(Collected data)
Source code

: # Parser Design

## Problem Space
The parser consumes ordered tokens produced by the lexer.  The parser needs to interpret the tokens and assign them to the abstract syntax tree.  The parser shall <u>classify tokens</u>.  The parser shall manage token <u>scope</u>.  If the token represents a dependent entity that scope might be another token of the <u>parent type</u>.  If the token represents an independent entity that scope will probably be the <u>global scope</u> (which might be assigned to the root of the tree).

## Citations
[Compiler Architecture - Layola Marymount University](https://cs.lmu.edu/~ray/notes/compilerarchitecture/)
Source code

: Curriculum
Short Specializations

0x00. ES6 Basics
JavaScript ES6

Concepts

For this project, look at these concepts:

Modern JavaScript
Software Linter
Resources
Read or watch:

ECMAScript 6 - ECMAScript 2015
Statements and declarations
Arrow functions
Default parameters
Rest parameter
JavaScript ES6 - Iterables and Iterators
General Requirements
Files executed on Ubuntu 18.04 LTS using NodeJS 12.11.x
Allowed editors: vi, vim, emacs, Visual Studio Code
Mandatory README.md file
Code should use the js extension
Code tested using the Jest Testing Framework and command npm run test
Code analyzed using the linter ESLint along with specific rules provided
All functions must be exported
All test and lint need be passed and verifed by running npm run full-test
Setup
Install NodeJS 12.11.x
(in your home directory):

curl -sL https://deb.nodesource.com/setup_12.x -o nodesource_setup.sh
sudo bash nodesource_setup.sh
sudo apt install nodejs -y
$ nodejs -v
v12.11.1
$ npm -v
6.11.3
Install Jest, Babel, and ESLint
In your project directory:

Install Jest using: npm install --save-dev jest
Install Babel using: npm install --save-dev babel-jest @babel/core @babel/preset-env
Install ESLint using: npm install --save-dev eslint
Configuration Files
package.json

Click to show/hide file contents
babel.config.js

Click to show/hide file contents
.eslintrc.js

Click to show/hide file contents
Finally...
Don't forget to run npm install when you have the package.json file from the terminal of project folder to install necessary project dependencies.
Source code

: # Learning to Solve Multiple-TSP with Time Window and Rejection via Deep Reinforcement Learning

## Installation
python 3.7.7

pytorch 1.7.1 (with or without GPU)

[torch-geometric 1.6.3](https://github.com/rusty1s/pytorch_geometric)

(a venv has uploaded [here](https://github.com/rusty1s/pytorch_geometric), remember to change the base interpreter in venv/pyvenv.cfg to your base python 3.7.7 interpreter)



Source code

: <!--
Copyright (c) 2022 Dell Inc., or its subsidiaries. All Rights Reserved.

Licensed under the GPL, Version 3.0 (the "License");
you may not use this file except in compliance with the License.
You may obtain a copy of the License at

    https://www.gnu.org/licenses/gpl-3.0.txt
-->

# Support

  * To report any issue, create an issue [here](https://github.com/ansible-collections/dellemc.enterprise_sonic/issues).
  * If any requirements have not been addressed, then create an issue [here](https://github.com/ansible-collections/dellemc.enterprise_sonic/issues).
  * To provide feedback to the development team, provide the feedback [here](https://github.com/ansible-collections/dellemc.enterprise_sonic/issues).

> _ACTIVITY_:
All of the data above is to be transcribed without alteration.

> _SOLUTION FOR THIS EXERCISE_:
Source code

: # Parser Design

## Problem Space
The parser consumes ordered tokens produced by the lexer.  The parser needs to interpret the tokens and assign them to the abstract syntax tree.  The parser shall <u>classify tokens</u>.  The parser shall manage token <u>scope</u>.  If the token represents a dependent entity that scope might be another token of the <u>parent type</u>.  If the token represents an independent entity that scope will probably be the <u>global scope</u> (which might be assigned to the root of the tree).

## Citations
[Compiler Architecture - Layola Marymount University](https://cs.lmu.edu/~ray/notes/compilerarchitecture/)
Source code

: Curriculum
Short Specializations

0x00. ES6 Basics
JavaScript ES6

Concepts

For this project, look at these concepts:

Modern JavaScript
Software Linter
Resources
Read or watch:

ECMAScript 6 - ECMAScript 2015
Statements and declarations
Arrow functions
Default parameters
Rest parameter
JavaScript ES6 - Iterables and Iterators
General Requirements
Files executed on Ubuntu 18.04 LTS using NodeJS 12.11.x
Allowed editors: vi, vim, emacs, Visual Studio Code
Mandatory README.md file
Code should use the js extension
Code tested using the Jest Testing Framework and command npm run test
Code analyzed using the linter ESLint along with specific rules provided
All functions must be exported
All test and lint need be passed and verifed by running npm run full-test
Setup
Install NodeJS 12.11.x
(in your home directory):

curl -sL https://deb.nodesource.com/setup_12.x -o nodesource_setup.sh
sudo bash nodesource_setup.sh
sudo apt install nodejs -y
$ nodejs -v
v12.11.1
$ npm -v
6.11.3
Install Jest, Babel, and ESLint
In your project directory:

Install Jest using: npm install --save-dev jest
Install Babel using: npm install --save-dev babel-jest @babel/core @babel/preset-env
Install ESLint using: npm install --save-dev eslint
Configuration Files
package.json

Click to show/hide file contents
babel.config.js

Click to show/hide file contents
.eslintrc.js

Click to show/hide file contents
Finally...
Don't forget to run npm install when you have the package.json file from the terminal of project folder to install necessary project dependencies.
Source code

: # Learning to Solve Multiple-TSP with Time Window and Rejection via Deep Reinforcement Learning

## Installation
python 3.7.7

pytorch 1.7.1 (with or without GPU)

[torch-geometric 1.6.3](https://github.com/rusty1s/pytorch_geometric)

(a venv has uploaded [here](https://github.com/rusty1s/pytorch_geometric), remember to change the base interpreter in venv/pyvenv.cfg to your base python 3.7.7 interpreter)



Source code

: <!--
Copyright (c) 2022 Dell Inc., or its subsidiaries. All Rights Reserved.

Licensed under the GPL, Version 3.0 (the "License");
you may not use this file except in compliance with the License.
You may obtain a copy of the License at

    https://www.gnu.org/licenses/gpl-3.0.txt
-->

# Support

  * To report any issue, create an issue [here](https://github.com/ansible-collections/dellemc.enterprise_sonic/issues).
  * If any requirements have not been addressed, then create an issue [here](https://github.com/ansible-collections/dellemc.enterprise_sonic/issues).
  * To provide feedback to the development team, provide the feedback [here](https://github.com/ansible-collections/dellemc.enterprise_sonic/issues).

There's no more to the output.